Later that evening, my father and I went to Miel for dinner. I started with a glass of sparkling wine, the name of which (of course) escapes me. Oh wait, maybe I do remember it. Well, on the receipt it says 'Poema.'
Forgive the color casts, please. The amuse bouche.
Dad chose to go with the $30 prix fixe menu, which included a soup or salad option, choice of three entrees, and dessert. I went a slightly less economical way and ordered the Osso Bucco. Before our entrees arrived, however, we snacked on fresh bread, creamy butter, lovely marinated olives and some of the best soup either of us have had in quite some time. The soup, pureed sunchokes with caramelized onions, was nice and hot. Oh man, and delicious. Did I mention the delicious-ness quotient? It was quite high. Quite high indeed.
Dad ordered a bottle of 2008 Domaine Faury Syrah. This was a fine, fine wine. Nicely balanced and mellow. I ended up drinking more than my fair share, and its buzz was a generally optimistic expansive kind.
The Osso Bucco came with polenta and a little toothpick with which to scoop out the marrow of the huge chunk of tender goodness's central bone. I have no doubt I will one day write far more on this meal and methods - in terms of the context of this meal - but for the time being I'll abstain from too much intellectualization of my food and simply say that it was quite rich, but delightful.
Dad's meal ended with sorbet. I don't think I tried much of it, but it also looked great.
The final touch of the meal was a plate with two dollops of honey splaced on silver spoons. This was entirely appropriate, as 'Miel' is the French word for honey. I believe this particular honey was relatively local, and it definitely had more depth that your usual honey bear variety.
Just a great, great meal. Service was a little wacky. When we arrived, the front door was locked because the host had gone into the back and felt it best to keep any potential customers out of the foyer...weird. Our waiter was generally on top of his game, though I picked up on a certain 'I am not just a waiter and resent being considered such' vibe from him, which I, as a former service worker, understand but could have done without.
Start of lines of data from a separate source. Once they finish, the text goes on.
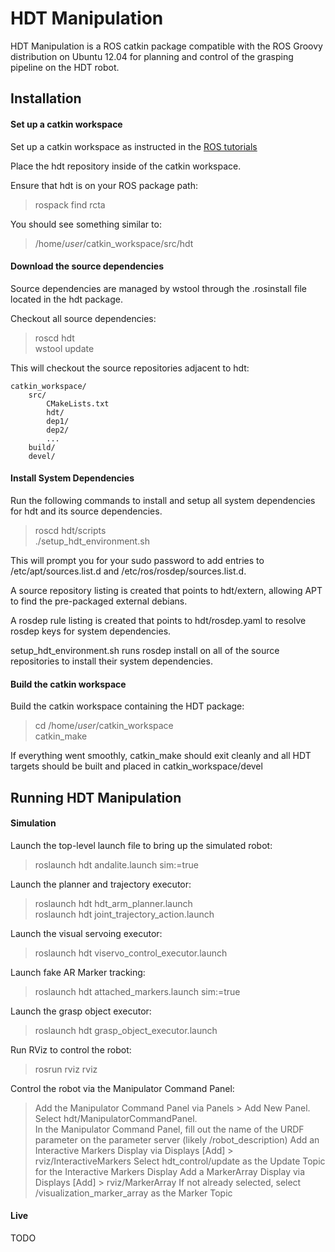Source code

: # HDT Manipulation

HDT Manipulation is a ROS catkin package compatible with the ROS Groovy distribution on Ubuntu 12.04 for planning and control of the grasping pipeline on the HDT robot.

## Installation

#### Set up a catkin workspace

Set up a catkin workspace as instructed in the [ROS tutorials](www.ros.org)

Place the hdt repository inside of the catkin workspace.

Ensure that hdt is on your ROS package path:
>rospack find rcta

You should see something similar to:
>/home/_user_/catkin_workspace/src/hdt

#### Download the source dependencies

Source dependencies are managed by wstool through the .rosinstall file located in the hdt package.

Checkout all source dependencies:

> roscd hdt  
> wstool update

This will checkout the source repositories adjacent to hdt:

    catkin_workspace/
        src/
            CMakeLists.txt
            hdt/
            dep1/
            dep2/
            ...
        build/
        devel/


#### Install System Dependencies

Run the following commands to install and setup all system dependencies for hdt and its source dependencies.

> roscd hdt/scripts  
> ./setup_hdt_environment.sh

This will prompt you for your sudo password to add entries to /etc/apt/sources.list.d and /etc/ros/rosdep/sources.list.d.

A source repository listing is created that points to hdt/extern, allowing APT to find the pre-packaged external debians.

A rosdep rule listing is created that points to hdt/rosdep.yaml to resolve rosdep keys for system dependencies.

setup_hdt_environment.sh runs rosdep install on all of the source repositories to install their system dependencies.

#### Build the catkin workspace

Build the catkin workspace containing the HDT package:
> cd /home/_user_/catkin_workspace  
> catkin_make

If everything went smoothly, catkin_make should exit cleanly and all HDT targets should be built and placed in catkin_workspace/devel

## Running HDT Manipulation

#### Simulation

Launch the top-level launch file to bring up the simulated robot:
> roslaunch hdt andalite.launch sim:=true

Launch the planner and trajectory executor:
> roslaunch hdt hdt_arm_planner.launch  
> roslaunch hdt joint_trajectory_action.launch

Launch the visual servoing executor:
> roslaunch hdt viservo_control_executor.launch

Launch fake AR Marker tracking:
> roslaunch hdt attached_markers.launch sim:=true

Launch the grasp object executor:
> roslaunch hdt grasp_object_executor.launch

Run RViz to control the robot:
> rosrun rviz rviz

Control the robot via the Manipulator Command Panel:
> Add the Manipulator Command Panel via Panels > Add New Panel. Select hdt/ManipulatorCommandPanel.  
> In the Manipulator Command Panel, fill out the name of the URDF parameter on the parameter server (likely /robot_description)
> Add an Interactive Markers Display via Displays [Add] > rviz/InteractiveMarkers
> Select hdt_control/update as the Update Topic for the Interactive Markers Display
> Add a MarkerArray Display via Displays [Add] > rviz/MarkerArray
> If not already selected, select /visualization_marker_array as the Marker Topic

#### Live

TODO
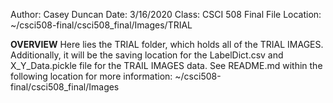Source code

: Author: Casey Duncan
Date: 3/16/2020
Class: CSCI 508 Final
File Location: ~/csci508-final/csci508_final/Images/TRIAL

**OVERVIEW**
Here lies the TRIAL folder, which holds all of the TRIAL IMAGES. Additionally, it will be the saving location for the LabelDict.csv and X_Y_Data.pickle file for the TRAIL IMAGES data. See README.md within the following location for more information:
~/csci508-final/csci508_final/Images
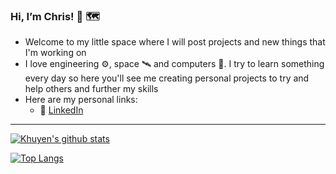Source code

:### Hi, I’m Chris! 👋 🗺️
-  Welcome to my little space where I will post projects and new things that I'm working on
- I love engineering ⚙️, space 🛰️ and computers 💾. I try to learn something every day so here you'll see me creating personal projects to try and help others and further my skills
- Here are my personal links:
  - 🏢 [LinkedIn](https://www.linkedin.com/in/christopher-hakani/)  

---

[![Khuyen's github stats](https://github-readme-stats.vercel.app/api?username=ChrisKefeli&count_private=true&show_icons=true&theme=radical&hide_rank=false)](https://github.com/ChrisKefeli)  


[![Top Langs](https://github-readme-stats.vercel.app/api/top-langs/?username=ChrisKefeli)](https://github.com/ChrisKefeli)
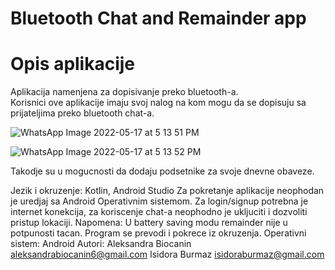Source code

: # Bluetooth Chat and Remainder app
# Opis aplikacije
Aplikacija namenjena za dopisivanje preko bluetooth-a.  
Korisnici ove aplikacije imaju svoj nalog na kom mogu da se dopisuju sa prijateljima preko bluetooth chat-a.  

![WhatsApp Image 2022-05-17 at 5 13 51 PM](https://user-images.githubusercontent.com/101075901/168849118-0b7f6014-8869-4f13-99ec-845e2fb47fd8.jpeg)

![WhatsApp Image 2022-05-17 at 5 13 52 PM](https://user-images.githubusercontent.com/101075901/168849484-014cfd9a-4de4-4862-8f00-3bf25b9fc344.jpeg)

Takodje su u mogucnosti da dodaju podsetnike za svoje dnevne obaveze. 

Jezik i okruzenje: Kotlin, Android Studio
Za pokretanje aplikacije neophodan je uredjaj sa Android Operativnim sistemom.
Za login/signup potrebna je internet konekcija, za koriscenje chat-a neophodno je ukljuciti i dozvoliti pristup lokaciji.
Napomena: U battery saving modu remainder nije u potpunosti tacan.
Program se prevodi i pokrece iz okruzenja.
Operativni sistem: Android
Autori:
Aleksandra Biocanin
aleksandrabiocanin6@gmail.com
Isidora Burmaz
isidoraburmaz@gmail.com
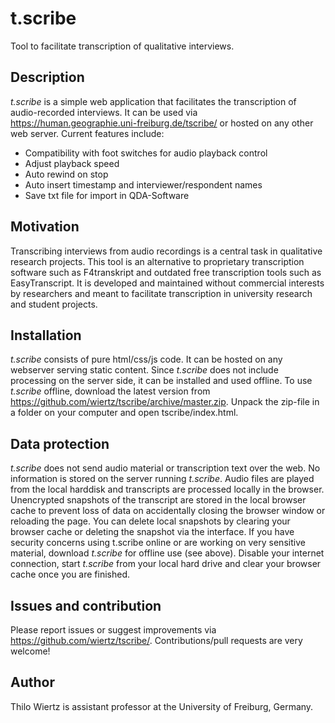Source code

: # t.scribe
Tool to facilitate transcription of qualitative interviews.

## Description
_t.scribe_ is a simple web application that facilitates the transcription of audio-recorded interviews. It can be used via https://human.geographie.uni-freiburg.de/tscribe/ or hosted on any other web server. Current features include:
* Compatibility with foot switches for audio playback control
* Adjust playback speed
* Auto rewind on stop
* Auto insert timestamp and interviewer/respondent names
* Save txt file for import in QDA-Software

## Motivation
Transcribing interviews from audio recordings is a central task in qualitative research projects. This tool is an alternative to proprietary transcription software such as F4transkript and outdated free transcription tools such as EasyTranscript. It is developed and maintained without commercial interests by researchers and meant to facilitate transcription in university research and student projects.

## Installation
_t.scribe_ consists of pure html/css/js code. It can be hosted on any webserver serving static content. Since _t.scribe_ does not include processing on the server side, it can be installed and used offline. To use _t.scribe_ offline, download the latest version from https://github.com/wiertz/tscribe/archive/master.zip. Unpack the zip-file in a folder on your computer and open tscribe/index.html. 

## Data protection
_t.scribe_ does not send audio material or transcription text over the web. No information is stored on the server running _t.scribe_. Audio files are played from the local harddisk and transcripts are processed locally in the browser. Unencrypted snapshots of the transcript are stored in the local browser cache to prevent loss of data on accidentally closing the browser window or reloading the page. You can delete local snapshots by clearing your browser cache or deleting the snapshot via the interface. If you have security concerns using t.scribe online or are working on very sensitive material, download _t.scribe_ for offline use (see above). Disable your internet connection, start _t.scribe_ from your local hard drive and clear your browser cache once you are finished.

## Issues and contribution
Please report issues or suggest improvements via https://github.com/wiertz/tscribe/. Contributions/pull requests are very welcome!

## Author
Thilo Wiertz is assistant professor at the University of Freiburg, Germany.
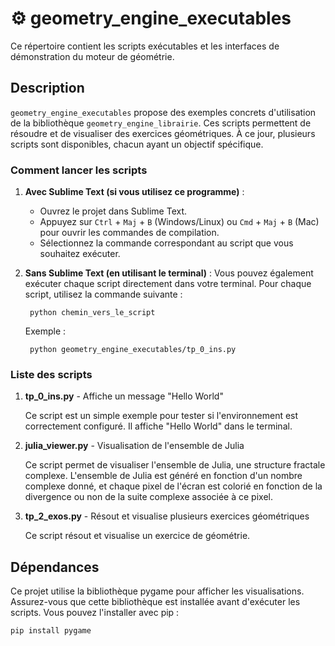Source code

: # ⚙️ geometry_engine_executables

Ce répertoire contient les scripts exécutables et les interfaces de démonstration du moteur de géométrie.

## Description

`geometry_engine_executables` propose des exemples concrets d'utilisation de la bibliothèque `geometry_engine_librairie`. Ces scripts permettent de résoudre et de visualiser des exercices géométriques. À ce jour, plusieurs scripts sont disponibles, chacun ayant un objectif spécifique. 

### Comment lancer les scripts

1. **Avec Sublime Text (si vous utilisez ce programme)** :
   - Ouvrez le projet dans Sublime Text.
   - Appuyez sur `Ctrl` + `Maj` + `B` (Windows/Linux) ou `Cmd` + `Maj` + `B` (Mac) pour ouvrir les commandes de compilation.
   - Sélectionnez la commande correspondant au script que vous souhaitez exécuter.

2. **Sans Sublime Text (en utilisant le terminal)** :
    Vous pouvez également exécuter chaque script directement dans votre terminal. Pour chaque script, utilisez la commande suivante :
    
        python chemin_vers_le_script

    Exemple :

        python geometry_engine_executables/tp_0_ins.py

### Liste des scripts

1. **tp_0_ins.py** - Affiche un message "Hello World"

    Ce script est un simple exemple pour tester si l'environnement est correctement configuré. Il affiche "Hello World" dans le terminal.


2. **julia_viewer.py** - Visualisation de l'ensemble de Julia

    Ce script permet de visualiser l'ensemble de Julia, une structure fractale complexe. L'ensemble de Julia est généré en fonction d'un nombre complexe donné, et chaque pixel de l'écran est colorié en fonction de la divergence ou non de la suite complexe associée à ce pixel.


3. **tp_2_exos.py** - Résout et visualise plusieurs exercices géométriques

    Ce script résout et visualise un exercice de géométrie. 


## Dépendances

Ce projet utilise la bibliothèque pygame pour afficher les visualisations. Assurez-vous que cette bibliothèque est installée avant d'exécuter les scripts. Vous pouvez l'installer avec pip :

    pip install pygame
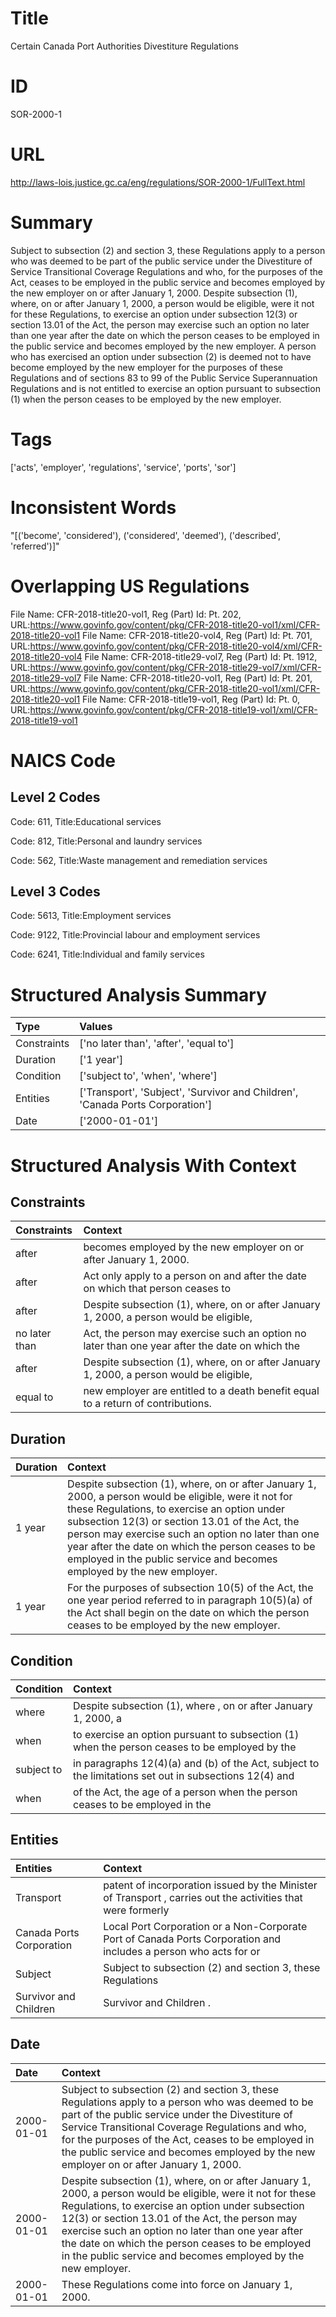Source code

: # Title
Certain Canada Port Authorities Divestiture Regulations


# ID
SOR-2000-1

# URL
http://laws-lois.justice.gc.ca/eng/regulations/SOR-2000-1/FullText.html


# Summary
Subject to subsection (2) and section 3, these Regulations apply to a person who was deemed to be part of the public service under the  Divestiture of Service Transitional Coverage Regulations  and who, for the purposes of the Act, ceases to be employed in the public service and becomes employed by the new employer on or after January 1, 2000.
Despite subsection (1), where, on or after January 1, 2000, a person would be eligible, were it not for these Regulations, to exercise an option under subsection 12(3) or section 13.01 of the Act, the person may exercise such an option no later than one year after the date on which the person ceases to be employed in the public service and becomes employed by the new employer.
A person who has exercised an option under subsection (2) is deemed not to have become employed by the new employer for the purposes of these Regulations and of sections 83 to 99 of the  Public Service Superannuation Regulations  and is not entitled to exercise an option pursuant to subsection (1) when the person ceases to be employed by the new employer.


# Tags
['acts', 'employer', 'regulations', 'service', 'ports', 'sor']


# Inconsistent Words
"[('become', 'considered'), ('considered', 'deemed'), ('described', 'referred')]"


# Overlapping US Regulations
File Name: CFR-2018-title20-vol1, Reg (Part) Id: Pt. 202, URL:https://www.govinfo.gov/content/pkg/CFR-2018-title20-vol1/xml/CFR-2018-title20-vol1
File Name: CFR-2018-title20-vol4, Reg (Part) Id: Pt. 701, URL:https://www.govinfo.gov/content/pkg/CFR-2018-title20-vol4/xml/CFR-2018-title20-vol4
File Name: CFR-2018-title29-vol7, Reg (Part) Id: Pt. 1912, URL:https://www.govinfo.gov/content/pkg/CFR-2018-title29-vol7/xml/CFR-2018-title29-vol7
File Name: CFR-2018-title20-vol1, Reg (Part) Id: Pt. 201, URL:https://www.govinfo.gov/content/pkg/CFR-2018-title20-vol1/xml/CFR-2018-title20-vol1
File Name: CFR-2018-title19-vol1, Reg (Part) Id: Pt. 0, URL:https://www.govinfo.gov/content/pkg/CFR-2018-title19-vol1/xml/CFR-2018-title19-vol1



# NAICS Code
## Level 2 Codes
Code: 611, Title:Educational services

Code: 812, Title:Personal and laundry services

Code: 562, Title:Waste management and remediation services




## Level 3 Codes
Code: 5613, Title:Employment services

Code: 9122, Title:Provincial labour and employment services

Code: 6241, Title:Individual and family services







# Structured Analysis Summary
| Type        | Values                                                                        |
|:------------|:------------------------------------------------------------------------------|
| Constraints | ['no later than', 'after', 'equal to']                                        |
| Duration    | ['1 year']                                                                    |
| Condition   | ['subject to', 'when', 'where']                                               |
| Entities    | ['Transport', 'Subject', 'Survivor and Children', 'Canada Ports Corporation'] |
| Date        | ['2000-01-01']                                                                |


# Structured Analysis With Context
 


## Constraints
| Constraints   | Context                                                                                        |
|:--------------|:-----------------------------------------------------------------------------------------------|
| after         | becomes employed by the new employer on or after  January 1, 2000.                             |
| after         | Act only apply to a person on and after the date on which that person ceases to                |
| after         | Despite subsection (1), where, on or  after January 1, 2000, a person would be eligible,       |
| no later than | Act, the person may exercise such an option no later than one year after the date on which the |
| after         | Despite subsection (1), where, on or  after January 1, 2000, a person would be eligible,       |
| equal to      | new employer are entitled to a death benefit equal to  a return of contributions.              |


## Duration
| Duration   | Context                                                                                                                                                                                                                                                                                                                                                                                     |
|:-----------|:--------------------------------------------------------------------------------------------------------------------------------------------------------------------------------------------------------------------------------------------------------------------------------------------------------------------------------------------------------------------------------------------|
| 1 year     | Despite subsection (1), where, on or after January 1, 2000, a person would be eligible, were it not for these Regulations, to exercise an option under subsection 12(3) or section 13.01 of the Act, the person may exercise such an option no later than one year after the date on which the person ceases to be employed in the public service and becomes employed by the new employer. |
| 1 year     | For the purposes of subsection 10(5) of the Act, the one year period referred to in paragraph 10(5)(a) of the Act shall begin on the date on which the person ceases to be employed by the new employer.                                                                                                                                                                                    |


## Condition
| Condition   | Context                                                                                                |
|:------------|:-------------------------------------------------------------------------------------------------------|
| where       | Despite subsection (1),  where , on or after January 1, 2000, a                                        |
| when        | to exercise an option pursuant to subsection (1) when the person ceases to be employed by the          |
| subject to  | in paragraphs 12(4)(a) and (b) of the Act, subject to the limitations set out in subsections 12(4) and |
| when        | of the Act, the age of a person when the person ceases to be employed in the                           |


## Entities
| Entities                 | Context                                                                                                          |
|:-------------------------|:-----------------------------------------------------------------------------------------------------------------|
| Transport                | patent of incorporation issued by the Minister of Transport , carries out the activities that were formerly      |
| Canada Ports Corporation | Local Port Corporation or a Non-Corporate Port of Canada Ports Corporation and includes a person who acts for or |
| Subject                  | Subject to subsection (2) and section 3, these Regulations                                                       |
| Survivor and Children    | Survivor and Children .                                                                                          |


## Date
| Date       | Context                                                                                                                                                                                                                                                                                                                                                                                     |
|:-----------|:--------------------------------------------------------------------------------------------------------------------------------------------------------------------------------------------------------------------------------------------------------------------------------------------------------------------------------------------------------------------------------------------|
| 2000-01-01 | Subject to subsection (2) and section 3, these Regulations apply to a person who was deemed to be part of the public service under the  Divestiture of Service Transitional Coverage Regulations  and who, for the purposes of the Act, ceases to be employed in the public service and becomes employed by the new employer on or after January 1, 2000.                                   |
| 2000-01-01 | Despite subsection (1), where, on or after January 1, 2000, a person would be eligible, were it not for these Regulations, to exercise an option under subsection 12(3) or section 13.01 of the Act, the person may exercise such an option no later than one year after the date on which the person ceases to be employed in the public service and becomes employed by the new employer. |
| 2000-01-01 | These Regulations come into force on January 1, 2000.                                                                                                                                                                                                                                                                                                                                       |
Also, on an entirely unrelated note, though chronologically relevant:
On our return to the hotel, L. called my cell phone. Dad went on up to the hotel room while I spoke with her in the hotel's back parking lot area. It was during this conversation that I saw the pants-less man. Or, as my cousin K. called him when I told her about it, the 'Nash Villain.' Heh. I just can't quite get over it. I mean, it was a well-lit and traveled parking lot, and not too late at night, and yet I turn my head and see a naked butt receding from my view? Where did he come from?! Why no pants!? These were, of course, questions I immediately started to discuss with L. I can only imagine that the pants-less man heard these queries and thought it best to return to show me the view from the front (which didn't really answer any of the questions). I can't tell you a thing about his face, so distracted was I by his pink tee shirt, longish gray hair and, oh yes, the 'junk.' When did people first start referring to male genitalia as 'junk'? Well, I guess I can now cross 'see naked man's scrotum and penis in a Nashville hotel parking lot' off my bucket list.